— TASK OBJECTIVE —
Every line that holds the word "debug" needs to be copied from the data below.

(Records from a data source)
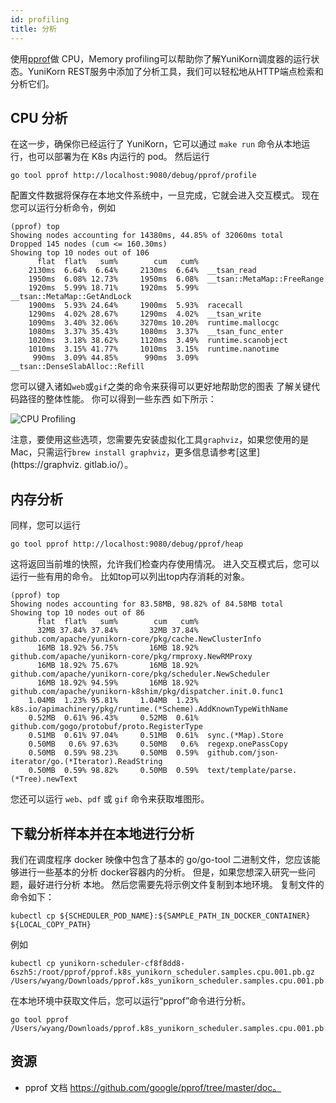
 ```yaml
---
id: profiling
title: 分析
---
```


<!--
Licensed to the Apache Software Foundation (ASF) under one
or more contributor license agreements.  See the NOTICE file
distributed with this work for additional information
regarding copyright ownership.  The ASF licenses this file
to you under the Apache License, Version 2.0 (the
"License"); you may not use this file except in compliance
with the License.  You may obtain a copy of the License at

  http://www.apache.org/licenses/LICENSE-2.0

Unless required by applicable law or agreed to in writing,
software distributed under the License is distributed on an
"AS IS" BASIS, WITHOUT WARRANTIES OR CONDITIONS OF ANY
KIND, either express or implied.  See the License for the
specific language governing permissions and limitations
under the License.
-->

使用[pprof](https://github.com/google/pprof)做 CPU，Memory profiling可以帮助你了解YuniKorn调度器的运行状态。YuniKorn REST服务中添加了分析工具，我们可以轻松地从HTTP端点检索和分析它们。

## CPU 分析

在这一步，确保你已经运行了 YuniKorn，它可以通过 `make run` 命令从本地运行，也可以部署为在 K8s 内运行的 pod。 然后运行

```
go tool pprof http://localhost:9080/debug/pprof/profile
```

配置文件数据将保存在本地文件系统中，一旦完成，它就会进入交互模式。 现在您可以运行分析命令，例如

```
(pprof) top
Showing nodes accounting for 14380ms, 44.85% of 32060ms total
Dropped 145 nodes (cum <= 160.30ms)
Showing top 10 nodes out of 106
      flat  flat%   sum%        cum   cum%
    2130ms  6.64%  6.64%     2130ms  6.64%  __tsan_read
    1950ms  6.08% 12.73%     1950ms  6.08%  __tsan::MetaMap::FreeRange
    1920ms  5.99% 18.71%     1920ms  5.99%  __tsan::MetaMap::GetAndLock
    1900ms  5.93% 24.64%     1900ms  5.93%  racecall
    1290ms  4.02% 28.67%     1290ms  4.02%  __tsan_write
    1090ms  3.40% 32.06%     3270ms 10.20%  runtime.mallocgc
    1080ms  3.37% 35.43%     1080ms  3.37%  __tsan_func_enter
    1020ms  3.18% 38.62%     1120ms  3.49%  runtime.scanobject
    1010ms  3.15% 41.77%     1010ms  3.15%  runtime.nanotime
     990ms  3.09% 44.85%      990ms  3.09%  __tsan::DenseSlabAlloc::Refill
```

您可以键入诸如`web`或`gif`之类的命令来获得可以更好地帮助您的图表
了解关键代码路径的整体性能。 你可以得到一些东西
如下所示：

![CPU Profiling](./../assets/cpu_profile.jpg)

注意，要使用这些选项，您需要先安装虚拟化工具`graphviz`，如果您使用的是 Mac，只需运行`brew install graphviz`，更多信息请参考[这里](https://graphviz. gitlab.io/）。

## 内存分析

同样，您可以运行

```
go tool pprof http://localhost:9080/debug/pprof/heap
```

这将返回当前堆的快照，允许我们检查内存使用情况。 进入交互模式后，您可以运行一些有用的命令。 比如top可以列出top内存消耗的对象。
```
(pprof) top
Showing nodes accounting for 83.58MB, 98.82% of 84.58MB total
Showing top 10 nodes out of 86
      flat  flat%   sum%        cum   cum%
      32MB 37.84% 37.84%       32MB 37.84%  github.com/apache/yunikorn-core/pkg/cache.NewClusterInfo
      16MB 18.92% 56.75%       16MB 18.92%  github.com/apache/yunikorn-core/pkg/rmproxy.NewRMProxy
      16MB 18.92% 75.67%       16MB 18.92%  github.com/apache/yunikorn-core/pkg/scheduler.NewScheduler
      16MB 18.92% 94.59%       16MB 18.92%  github.com/apache/yunikorn-k8shim/pkg/dispatcher.init.0.func1
    1.04MB  1.23% 95.81%     1.04MB  1.23%  k8s.io/apimachinery/pkg/runtime.(*Scheme).AddKnownTypeWithName
    0.52MB  0.61% 96.43%     0.52MB  0.61%  github.com/gogo/protobuf/proto.RegisterType
    0.51MB  0.61% 97.04%     0.51MB  0.61%  sync.(*Map).Store
    0.50MB   0.6% 97.63%     0.50MB   0.6%  regexp.onePassCopy
    0.50MB  0.59% 98.23%     0.50MB  0.59%  github.com/json-iterator/go.(*Iterator).ReadString
    0.50MB  0.59% 98.82%     0.50MB  0.59%  text/template/parse.(*Tree).newText
```

您还可以运行 `web`、`pdf` 或 `gif` 命令来获取堆图形。

## 下载分析样本并在本地进行分析

我们在调度程序 docker 映像中包含了基本的 go/go-tool 二进制文件，您应该能够进行一些基本的分析
docker容器内的分析。 但是，如果您想深入研究一些问题，最好进行分析
本地。 然后您需要先将示例文件复制到本地环境。 复制文件的命令如下：

```
kubectl cp ${SCHEDULER_POD_NAME}:${SAMPLE_PATH_IN_DOCKER_CONTAINER} ${LOCAL_COPY_PATH}
```

例如

```
kubectl cp yunikorn-scheduler-cf8f8dd8-6szh5:/root/pprof/pprof.k8s_yunikorn_scheduler.samples.cpu.001.pb.gz /Users/wyang/Downloads/pprof.k8s_yunikorn_scheduler.samples.cpu.001.pb.gz
```

在本地环境中获取文件后，您可以运行“pprof”命令进行分析。

```
go tool pprof /Users/wyang/Downloads/pprof.k8s_yunikorn_scheduler.samples.cpu.001.pb.gz
```

## 资源

* pprof 文档 https://github.com/google/pprof/tree/master/doc。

— RESULT —
go tool pprof http://localhost:9080/debug/pprof/profile
go tool pprof http://localhost:9080/debug/pprof/heap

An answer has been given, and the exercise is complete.